Newspaper publisher and former congressional staff member Jerome Whyatt “Jerry” Mondesire was born October 10, 1949, in Harlem, New York. Mondesire’s working class parents, Jerome Alexis Mondesire, a Dominican Garveyite, and Winnifred Taylor Mondesire of South Carolina, emphasized education. Mondesire attended P.S. 88 and Junior High School 172; he graduated from Martin Van Buren High School in Queens in 1968, where he was a member of the NAACP High School Youth Council.

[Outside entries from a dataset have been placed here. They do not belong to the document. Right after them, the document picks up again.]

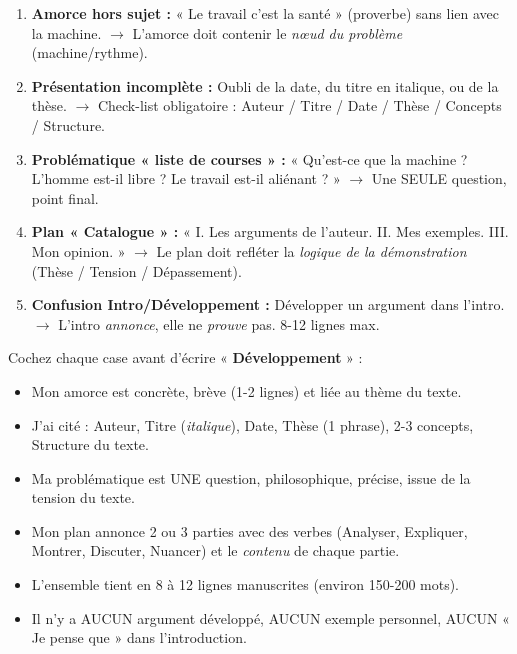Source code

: \documentclass[11pt]{article}
\begin{document}
\begin{attention}
\begin{enumerate}
    \item \textbf{Amorce hors sujet :} « Le travail c'est la santé » (proverbe) sans lien avec la machine. $\rightarrow$ L'amorce doit contenir le \emph{nœud du problème} (machine/rythme).
    \item \textbf{Présentation incomplète :} Oubli de la date, du titre en italique, ou de la thèse. $\rightarrow$ Check-list obligatoire : Auteur / Titre / Date / Thèse / Concepts / Structure.
    \item \textbf{Problématique « liste de courses » :} « Qu'est-ce que la machine ? L'homme est-il libre ? Le travail est-il aliénant ? » $\rightarrow$ Une SEULE question, point final.
    \item \textbf{Plan « Catalogue » :} « I. Les arguments de l'auteur. II. Mes exemples. III. Mon opinion. » $\rightarrow$ Le plan doit refléter la \emph{logique de la démonstration} (Thèse / Tension / Dépassement).
    \item \textbf{Confusion Intro/Développement :} Développer un argument dans l'intro. $\rightarrow$ L'intro \emph{annonce}, elle ne \emph{prouve} pas. 8-12 lignes max.
\end{enumerate}
\end{attention}

\begin{methode}
Cochez chaque case avant d'écrire « \textbf{Développement} » :
\begin{itemize}
    \item[$\square$] Mon amorce est concrète, brève (1-2 lignes) et liée au thème du texte.
    \item[$\square$] J'ai cité : Auteur, Titre (\emph{italique}), Date, Thèse (1 phrase), 2-3 concepts, Structure du texte.
    \item[$\square$] Ma problématique est UNE question, philosophique, précise, issue de la tension du texte.
    \item[$\square$] Mon plan annonce 2 ou 3 parties avec des verbes (Analyser, Expliquer, Montrer, Discuter, Nuancer) et le \emph{contenu} de chaque partie.
    \item[$\square$] L'ensemble tient en 8 à 12 lignes manuscrites (environ 150-200 mots).
    \item[$\square$] Il n'y a AUCUN argument développé, AUCUN exemple personnel, AUCUN « Je pense que » dans l'introduction.
\end{itemize}
\end{methode}
\end{document}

Mondesire attended City Colleges of New York, where he studied journalism and was a student activist and volunteer with SNCC in 1969.

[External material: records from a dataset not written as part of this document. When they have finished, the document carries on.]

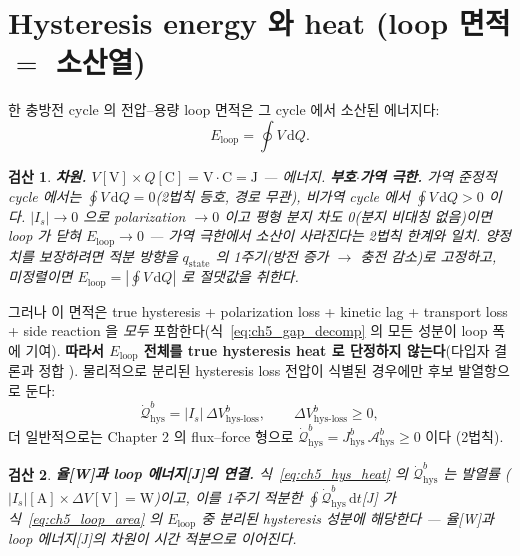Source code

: \documentclass[11pt,a4paper]{article}
\newtheorem*{verifybox}{검산}
\newcommand{\dd}{\mathrm{d}}
\newcommand{\hys}{\mathrm{hys}}
\newcommand{\loss}{\mathrm{loss}}
\newcommand{\stt}{\mathrm{state}}
\begin{document}
\section{Hysteresis energy 와 heat (loop 면적 $=$ 소산열)}\label{sec:ch5_hysheat}
한 충방전 cycle 의 전압--용량 loop 면적은 그 cycle 에서 소산된 에너지다:
\begin{equation}
E_{\mathrm{loop}}=\oint V\,\dd Q.
\label{eq:ch5_loop_area}
\end{equation}

\begin{verifybox}
\textbf{차원.} $V[\mathrm V]\times Q[\mathrm C]=\mathrm{V\cdot C}=\mathrm J$ — 에너지. \textbf{부호$\cdot$가역
극한.} 가역 준정적 cycle 에서는 $\oint V\,\dd Q=0$(2법칙 등호, 경로 무관), 비가역 cycle 에서 $\oint V\,\dd Q>0$
이다. $|I_s|\to0$ 으로 polarization $\to0$ 이고 평형 분지 차도 0(분지 비대칭 없음)이면 loop 가 닫혀
$E_{\mathrm{loop}}\to0$ — 가역 극한에서 소산이 사라진다는 2법칙 한계와 일치. 양정치를 보장하려면 적분 방향을
$q_\stt$ 의 1주기(방전 증가 $\to$ 충전 감소)로 고정하고, 미정렬이면 $E_{\mathrm{loop}}=|\oint V\,\dd Q|$ 로
절댓값을 취한다.
\end{verifybox}

그러나 이 면적은 true hysteresis + polarization loss + kinetic lag + transport loss + side reaction 을
\emph{모두} 포함한다(식~\eqref{eq:ch5_gap_decomp} 의 모든 성분이 loop 폭에 기여). \textbf{따라서
$E_{\mathrm{loop}}$ 전체를 true hysteresis heat 로 단정하지 않는다}(다입자 결론과 정합 \cite{dreyer2010}).
물리적으로 분리된 hysteresis loss 전압이 식별된 경우에만 후보 발열항으로 둔다:
\begin{equation}
\dot{\mathcal Q}_{\hys}^b=|I_s|\,\Delta V_{\hys\text{-}\loss}^b,\qquad \Delta V_{\hys\text{-}\loss}^b\ge0,
\label{eq:ch5_hys_heat}
\end{equation}
더 일반적으로는 Chapter 2 의 flux--force 형으로 $\dot{\mathcal Q}_{\hys}^b=J_\hys^b\,\mathcal A_\hys^b\ge0$ 이다
(2법칙).

\begin{verifybox}
\textbf{율[W]과 loop 에너지[J]의 연결.} 식~\eqref{eq:ch5_hys_heat} 의 $\dot{\mathcal Q}_{\hys}^b$ 는 발열률
($|I_s|[\mathrm A]\times\Delta V[\mathrm V]=\mathrm W$)이고, 이를 1주기 적분한 $\oint\dot{\mathcal Q}_{\hys}^b\,\dd t$[J]
가 식~\eqref{eq:ch5_loop_area} 의 $E_{\mathrm{loop}}$ 중 \emph{분리된 hysteresis 성분}에 해당한다 — 율[W]과 loop
에너지[J]의 차원이 시간 적분으로 이어진다.
\end{verifybox}
\end{document}
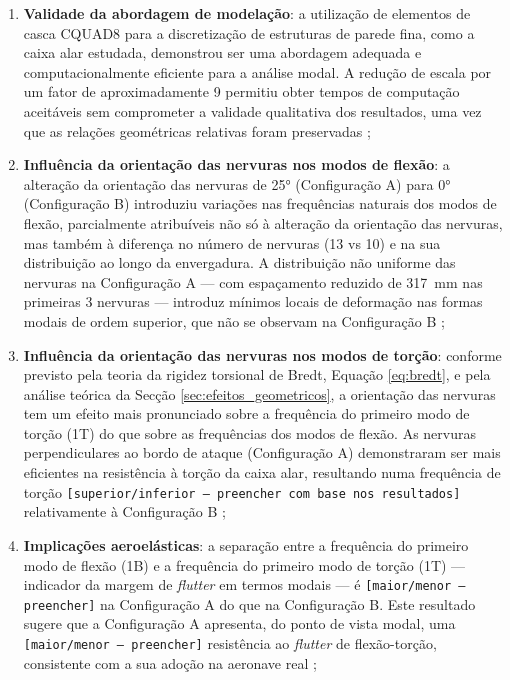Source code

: \documentclass[a4paper,fleqn,noprintline]{cas-dc}
\begin{document}
\begin{enumerate}
    \item \textbf{Validade da abordagem de modelação}: a utilização de elementos de casca CQUAD8 para a discretização de estruturas de parede fina, como a caixa alar estudada, demonstrou ser uma abordagem adequada e computacionalmente eficiente para a análise modal. A redução de escala por um fator de aproximadamente 9 permitiu obter tempos de computação aceitáveis sem comprometer a validade qualitativa dos resultados, uma vez que as relações geométricas relativas foram preservadas \cite{Craig2006};

    \item \textbf{Influência da orientação das nervuras nos modos de flexão}: a alteração da orientação das nervuras de 25° (Configuração A) para 0° (Configuração B) introduziu variações nas frequências naturais dos modos de flexão, parcialmente atribuíveis não só à alteração da orientação das nervuras, mas também à diferença no número de nervuras (13 vs 10) e na sua distribuição ao longo da envergadura. A distribuição não uniforme das nervuras na Configuração A --- com espaçamento reduzido de \SI{317}{\milli\meter} nas primeiras 3 nervuras --- introduz mínimos locais de deformação nas formas modais de ordem superior, que não se observam na Configuração B \cite{Rao2011, Bathe2014};

    \item \textbf{Influência da orientação das nervuras nos modos de torção}: conforme previsto pela teoria da rigidez torsional de Bredt, Equação \eqref{eq:bredt}, e pela análise teórica da Secção \ref{sec:efeitos_geometricos}, a orientação das nervuras tem um efeito mais pronunciado sobre a frequência do primeiro modo de torção (1T) do que sobre as frequências dos modos de flexão. As nervuras perpendiculares ao bordo de ataque (Configuração A) demonstraram ser mais eficientes na resistência à torção da caixa alar, resultando numa frequência de torção \texttt{[superior/inferior --- preencher com base nos resultados]} relativamente à Configuração B \cite{Niu1988, Megson2012};

    \item \textbf{Implicações aeroelásticas}: a separação entre a frequência do primeiro modo de flexão (1B) e a frequência do primeiro modo de torção (1T) --- indicador da margem de \textit{flutter} em termos modais --- é \texttt{[maior/menor --- preencher]} na Configuração A do que na Configuração B. Este resultado sugere que a Configuração A apresenta, do ponto de vista modal, uma \texttt{[maior/menor --- preencher]} resistência ao \textit{flutter} de flexão-torção, consistente com a sua adoção na aeronave real \cite{Fung1993, Wright2015};


\end{enumerate}
\end{document}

Mondesire covered the Black October killings of Maryland State Senator James Turk Scott and “Pee Wee” Matthews for the Baltimore Sun in 1973. At the Philadelphia Inquirer in 1974, Mondesire covered Mayor Frank Rizzo’s strip-searching of the Black Panthers. At the Inquirer, Mondesire became assistant city desk editor, turning to politics full-time in 1977. Mondesire was later chosen to work as chief of staff for William H. Gray’s successful congressional campaign. As Congressman Gray’s top aide, Mondesire influenced and shaped policy; he was instrumental in the 1985 national Stop The Springboks! Campaign, and helped to write the South African sanctions legislation for Congress. In 1991, Mosdesire started his own weekly newspaper, The Philadelphia Sunday Sun. In 1992, after Congressman Gray retired, Mondesire acquired the Philadelphia Sun newspaper including the online edition. Mondesire also hosted the FreedomQuest, a local public and political affairs talk show on Philadelphia cable television.
Mondesire was elected president of Philadelphia’s NAACP chapter where he increased membership to over 5,000. Under Mondesire the NAACP overturned the ex-felon disenfranchisement law in 1999. Mondesire remained active in welfare to work training, health care, youth violence and police brutality.